---------- Supplied records ----------

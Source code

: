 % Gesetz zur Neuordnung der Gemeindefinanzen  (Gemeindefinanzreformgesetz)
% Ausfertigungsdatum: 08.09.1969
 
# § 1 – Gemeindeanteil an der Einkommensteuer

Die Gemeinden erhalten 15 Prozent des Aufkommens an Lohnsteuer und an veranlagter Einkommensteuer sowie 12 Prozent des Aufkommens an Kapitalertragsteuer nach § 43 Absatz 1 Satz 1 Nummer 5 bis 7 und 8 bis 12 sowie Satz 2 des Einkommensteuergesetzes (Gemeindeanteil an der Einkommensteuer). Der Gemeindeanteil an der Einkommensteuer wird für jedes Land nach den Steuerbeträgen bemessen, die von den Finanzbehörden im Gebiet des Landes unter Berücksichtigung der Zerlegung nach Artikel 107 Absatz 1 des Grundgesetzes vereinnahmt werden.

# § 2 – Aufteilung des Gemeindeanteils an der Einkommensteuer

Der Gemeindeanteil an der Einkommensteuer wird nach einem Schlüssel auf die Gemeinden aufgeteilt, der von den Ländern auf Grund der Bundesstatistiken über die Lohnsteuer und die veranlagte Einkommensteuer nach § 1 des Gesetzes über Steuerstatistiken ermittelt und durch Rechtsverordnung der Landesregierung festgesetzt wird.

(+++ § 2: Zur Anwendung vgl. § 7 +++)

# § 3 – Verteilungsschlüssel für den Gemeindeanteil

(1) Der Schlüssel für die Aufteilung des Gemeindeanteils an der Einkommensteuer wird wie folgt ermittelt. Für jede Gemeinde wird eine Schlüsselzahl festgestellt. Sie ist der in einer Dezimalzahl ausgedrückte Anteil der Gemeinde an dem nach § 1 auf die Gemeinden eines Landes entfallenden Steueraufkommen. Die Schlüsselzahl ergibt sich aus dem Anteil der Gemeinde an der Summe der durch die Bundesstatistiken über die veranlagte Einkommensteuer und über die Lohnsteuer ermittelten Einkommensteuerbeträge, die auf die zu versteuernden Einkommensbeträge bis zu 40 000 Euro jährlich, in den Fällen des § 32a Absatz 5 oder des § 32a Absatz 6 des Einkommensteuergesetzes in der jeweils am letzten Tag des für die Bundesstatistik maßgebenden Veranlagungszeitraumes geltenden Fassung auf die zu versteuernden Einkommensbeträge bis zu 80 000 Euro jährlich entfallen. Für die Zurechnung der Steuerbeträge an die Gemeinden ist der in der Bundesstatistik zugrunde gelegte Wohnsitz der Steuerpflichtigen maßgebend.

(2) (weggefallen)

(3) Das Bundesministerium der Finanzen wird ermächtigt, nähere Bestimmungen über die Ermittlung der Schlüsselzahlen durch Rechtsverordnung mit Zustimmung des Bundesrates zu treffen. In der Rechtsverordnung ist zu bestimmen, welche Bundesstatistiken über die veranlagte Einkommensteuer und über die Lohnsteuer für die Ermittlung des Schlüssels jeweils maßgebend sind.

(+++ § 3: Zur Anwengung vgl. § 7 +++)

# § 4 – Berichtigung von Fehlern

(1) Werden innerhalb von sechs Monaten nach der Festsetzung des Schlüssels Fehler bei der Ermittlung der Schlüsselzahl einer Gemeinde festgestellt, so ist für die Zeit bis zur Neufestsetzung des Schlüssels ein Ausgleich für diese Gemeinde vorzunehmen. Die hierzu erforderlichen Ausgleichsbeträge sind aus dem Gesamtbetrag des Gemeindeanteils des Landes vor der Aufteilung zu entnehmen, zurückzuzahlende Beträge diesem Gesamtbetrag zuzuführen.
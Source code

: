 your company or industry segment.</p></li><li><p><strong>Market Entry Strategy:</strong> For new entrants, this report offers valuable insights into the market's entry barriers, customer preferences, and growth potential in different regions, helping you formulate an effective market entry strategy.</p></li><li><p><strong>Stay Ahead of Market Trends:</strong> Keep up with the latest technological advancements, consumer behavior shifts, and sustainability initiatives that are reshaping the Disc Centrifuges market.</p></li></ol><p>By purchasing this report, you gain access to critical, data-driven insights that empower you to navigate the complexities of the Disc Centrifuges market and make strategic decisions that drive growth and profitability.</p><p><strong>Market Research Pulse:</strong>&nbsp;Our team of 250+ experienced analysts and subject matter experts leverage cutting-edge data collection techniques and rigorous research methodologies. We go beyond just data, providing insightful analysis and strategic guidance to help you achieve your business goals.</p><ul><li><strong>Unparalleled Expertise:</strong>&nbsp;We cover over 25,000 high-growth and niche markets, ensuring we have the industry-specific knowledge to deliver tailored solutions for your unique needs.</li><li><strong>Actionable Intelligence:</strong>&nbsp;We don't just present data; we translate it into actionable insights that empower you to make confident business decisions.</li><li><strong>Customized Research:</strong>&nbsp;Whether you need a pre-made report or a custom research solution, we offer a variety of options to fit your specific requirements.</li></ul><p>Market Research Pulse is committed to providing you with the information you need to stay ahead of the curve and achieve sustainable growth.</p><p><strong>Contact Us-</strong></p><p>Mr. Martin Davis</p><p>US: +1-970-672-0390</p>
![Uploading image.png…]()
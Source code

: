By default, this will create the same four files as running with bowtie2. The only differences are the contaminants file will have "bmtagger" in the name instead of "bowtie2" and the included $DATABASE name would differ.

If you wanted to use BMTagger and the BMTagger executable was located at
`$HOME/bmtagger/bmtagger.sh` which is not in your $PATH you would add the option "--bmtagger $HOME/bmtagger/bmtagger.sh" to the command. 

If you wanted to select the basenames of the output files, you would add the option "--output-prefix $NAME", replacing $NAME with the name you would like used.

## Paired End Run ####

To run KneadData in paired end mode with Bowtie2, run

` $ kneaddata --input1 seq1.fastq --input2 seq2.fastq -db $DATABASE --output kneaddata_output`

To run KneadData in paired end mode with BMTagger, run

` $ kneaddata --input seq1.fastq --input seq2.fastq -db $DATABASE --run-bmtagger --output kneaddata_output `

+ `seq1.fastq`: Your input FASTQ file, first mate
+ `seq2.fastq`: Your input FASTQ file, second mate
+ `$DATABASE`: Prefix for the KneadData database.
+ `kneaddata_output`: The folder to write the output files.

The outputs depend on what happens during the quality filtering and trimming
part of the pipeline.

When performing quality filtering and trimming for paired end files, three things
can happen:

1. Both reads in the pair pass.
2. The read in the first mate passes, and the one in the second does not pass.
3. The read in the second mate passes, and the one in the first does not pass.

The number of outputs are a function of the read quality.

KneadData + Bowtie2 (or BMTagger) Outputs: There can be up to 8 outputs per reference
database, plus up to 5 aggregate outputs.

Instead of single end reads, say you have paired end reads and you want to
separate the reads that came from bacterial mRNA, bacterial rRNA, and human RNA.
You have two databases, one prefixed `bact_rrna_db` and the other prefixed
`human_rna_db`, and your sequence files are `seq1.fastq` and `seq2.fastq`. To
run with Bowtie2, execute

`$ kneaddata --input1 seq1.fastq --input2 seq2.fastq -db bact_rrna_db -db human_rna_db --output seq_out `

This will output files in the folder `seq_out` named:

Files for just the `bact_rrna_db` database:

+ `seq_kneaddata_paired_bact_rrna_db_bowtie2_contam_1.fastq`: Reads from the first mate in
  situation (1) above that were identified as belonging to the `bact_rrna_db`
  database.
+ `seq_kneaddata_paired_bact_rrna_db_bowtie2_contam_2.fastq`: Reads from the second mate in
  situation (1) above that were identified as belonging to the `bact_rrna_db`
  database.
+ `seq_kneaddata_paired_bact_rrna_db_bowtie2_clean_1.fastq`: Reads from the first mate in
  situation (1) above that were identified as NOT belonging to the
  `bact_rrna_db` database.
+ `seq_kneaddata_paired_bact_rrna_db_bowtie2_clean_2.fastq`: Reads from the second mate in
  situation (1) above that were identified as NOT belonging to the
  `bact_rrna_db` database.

----------

Having read the entries, output all of them verbatim.

▸ Exercise solution
Source code

: % Gesetz zur Neuordnung der Gemeindefinanzen  (Gemeindefinanzreformgesetz)
% Ausfertigungsdatum: 08.09.1969
 
# § 1 – Gemeindeanteil an der Einkommensteuer

Die Gemeinden erhalten 15 Prozent des Aufkommens an Lohnsteuer und an veranlagter Einkommensteuer sowie 12 Prozent des Aufkommens an Kapitalertragsteuer nach § 43 Absatz 1 Satz 1 Nummer 5 bis 7 und 8 bis 12 sowie Satz 2 des Einkommensteuergesetzes (Gemeindeanteil an der Einkommensteuer). Der Gemeindeanteil an der Einkommensteuer wird für jedes Land nach den Steuerbeträgen bemessen, die von den Finanzbehörden im Gebiet des Landes unter Berücksichtigung der Zerlegung nach Artikel 107 Absatz 1 des Grundgesetzes vereinnahmt werden.

# § 2 – Aufteilung des Gemeindeanteils an der Einkommensteuer

Der Gemeindeanteil an der Einkommensteuer wird nach einem Schlüssel auf die Gemeinden aufgeteilt, der von den Ländern auf Grund der Bundesstatistiken über die Lohnsteuer und die veranlagte Einkommensteuer nach § 1 des Gesetzes über Steuerstatistiken ermittelt und durch Rechtsverordnung der Landesregierung festgesetzt wird.

(+++ § 2: Zur Anwendung vgl. § 7 +++)

# § 3 – Verteilungsschlüssel für den Gemeindeanteil

(1) Der Schlüssel für die Aufteilung des Gemeindeanteils an der Einkommensteuer wird wie folgt ermittelt. Für jede Gemeinde wird eine Schlüsselzahl festgestellt. Sie ist der in einer Dezimalzahl ausgedrückte Anteil der Gemeinde an dem nach § 1 auf die Gemeinden eines Landes entfallenden Steueraufkommen. Die Schlüsselzahl ergibt sich aus dem Anteil der Gemeinde an der Summe der durch die Bundesstatistiken über die veranlagte Einkommensteuer und über die Lohnsteuer ermittelten Einkommensteuerbeträge, die auf die zu versteuernden Einkommensbeträge bis zu 40 000 Euro jährlich, in den Fällen des § 32a Absatz 5 oder des § 32a Absatz 6 des Einkommensteuergesetzes in der jeweils am letzten Tag des für die Bundesstatistik maßgebenden Veranlagungszeitraumes geltenden Fassung auf die zu versteuernden Einkommensbeträge bis zu 80 000 Euro jährlich entfallen. Für die Zurechnung der Steuerbeträge an die Gemeinden ist der in der Bundesstatistik zugrunde gelegte Wohnsitz der Steuerpflichtigen maßgebend.

(2) (weggefallen)

(3) Das Bundesministerium der Finanzen wird ermächtigt, nähere Bestimmungen über die Ermittlung der Schlüsselzahlen durch Rechtsverordnung mit Zustimmung des Bundesrates zu treffen. In der Rechtsverordnung ist zu bestimmen, welche Bundesstatistiken über die veranlagte Einkommensteuer und über die Lohnsteuer für die Ermittlung des Schlüssels jeweils maßgebend sind.

(+++ § 3: Zur Anwengung vgl. § 7 +++)

# § 4 – Berichtigung von Fehlern

(1) Werden innerhalb von sechs Monaten nach der Festsetzung des Schlüssels Fehler bei der Ermittlung der Schlüsselzahl einer Gemeinde festgestellt, so ist für die Zeit bis zur Neufestsetzung des Schlüssels ein Ausgleich für diese Gemeinde vorzunehmen. Die hierzu erforderlichen Ausgleichsbeträge sind aus dem Gesamtbetrag des Gemeindeanteils des Landes vor der Aufteilung zu entnehmen, zurückzuzahlende Beträge diesem Gesamtbetrag zuzuführen.
Source code

: your company or industry segment.</p></li><li><p><strong>Market Entry Strategy:</strong> For new entrants, this report offers valuable insights into the market's entry barriers, customer preferences, and growth potential in different regions, helping you formulate an effective market entry strategy.</p></li><li><p><strong>Stay Ahead of Market Trends:</strong> Keep up with the latest technological advancements, consumer behavior shifts, and sustainability initiatives that are reshaping the Disc Centrifuges market.</p></li></ol><p>By purchasing this report, you gain access to critical, data-driven insights that empower you to navigate the complexities of the Disc Centrifuges market and make strategic decisions that drive growth and profitability.</p><p><strong>Market Research Pulse:</strong>&nbsp;Our team of 250+ experienced analysts and subject matter experts leverage cutting-edge data collection techniques and rigorous research methodologies. We go beyond just data, providing insightful analysis and strategic guidance to help you achieve your business goals.</p><ul><li><strong>Unparalleled Expertise:</strong>&nbsp;We cover over 25,000 high-growth and niche markets, ensuring we have the industry-specific knowledge to deliver tailored solutions for your unique needs.</li><li><strong>Actionable Intelligence:</strong>&nbsp;We don't just present data; we translate it into actionable insights that empower you to make confident business decisions.</li><li><strong>Customized Research:</strong>&nbsp;Whether you need a pre-made report or a custom research solution, we offer a variety of options to fit your specific requirements.</li></ul><p>Market Research Pulse is committed to providing you with the information you need to stay ahead of the curve and achieve sustainable growth.</p><p><strong>Contact Us-</strong></p><p>Mr. Martin Davis</p><p>US: +1-970-672-0390</p>
![Uploading image.png…]()
Source code

:By default, this will create the same four files as running with bowtie2. The only differences are the contaminants file will have "bmtagger" in the name instead of "bowtie2" and the included $DATABASE name would differ.

If you wanted to use BMTagger and the BMTagger executable was located at
`$HOME/bmtagger/bmtagger.sh` which is not in your $PATH you would add the option "--bmtagger $HOME/bmtagger/bmtagger.sh" to the command. 

If you wanted to select the basenames of the output files, you would add the option "--output-prefix $NAME", replacing $NAME with the name you would like used.

## Paired End Run ####

To run KneadData in paired end mode with Bowtie2, run

` $ kneaddata --input1 seq1.fastq --input2 seq2.fastq -db $DATABASE --output kneaddata_output`

To run KneadData in paired end mode with BMTagger, run

` $ kneaddata --input seq1.fastq --input seq2.fastq -db $DATABASE --run-bmtagger --output kneaddata_output `

+ `seq1.fastq`: Your input FASTQ file, first mate
+ `seq2.fastq`: Your input FASTQ file, second mate
+ `$DATABASE`: Prefix for the KneadData database.
+ `kneaddata_output`: The folder to write the output files.

The outputs depend on what happens during the quality filtering and trimming
part of the pipeline.

When performing quality filtering and trimming for paired end files, three things
can happen:

1. Both reads in the pair pass.
2. The read in the first mate passes, and the one in the second does not pass.
3. The read in the second mate passes, and the one in the first does not pass.

The number of outputs are a function of the read quality.

KneadData + Bowtie2 (or BMTagger) Outputs: There can be up to 8 outputs per reference
database, plus up to 5 aggregate outputs.

Instead of single end reads, say you have paired end reads and you want to
separate the reads that came from bacterial mRNA, bacterial rRNA, and human RNA.
You have two databases, one prefixed `bact_rrna_db` and the other prefixed
`human_rna_db`, and your sequence files are `seq1.fastq` and `seq2.fastq`. To
run with Bowtie2, execute

`$ kneaddata --input1 seq1.fastq --input2 seq2.fastq -db bact_rrna_db -db human_rna_db --output seq_out `

This will output files in the folder `seq_out` named:

Files for just the `bact_rrna_db` database:

+ `seq_kneaddata_paired_bact_rrna_db_bowtie2_contam_1.fastq`: Reads from the first mate in
  situation (1) above that were identified as belonging to the `bact_rrna_db`
  database.
+ `seq_kneaddata_paired_bact_rrna_db_bowtie2_contam_2.fastq`: Reads from the second mate in
  situation (1) above that were identified as belonging to the `bact_rrna_db`
  database.
+ `seq_kneaddata_paired_bact_rrna_db_bowtie2_clean_1.fastq`: Reads from the first mate in
  situation (1) above that were identified as NOT belonging to the
  `bact_rrna_db` database.
+ `seq_kneaddata_paired_bact_rrna_db_bowtie2_clean_2.fastq`: Reads from the second mate in
  situation (1) above that were identified as NOT belonging to the
  `bact_rrna_db` database.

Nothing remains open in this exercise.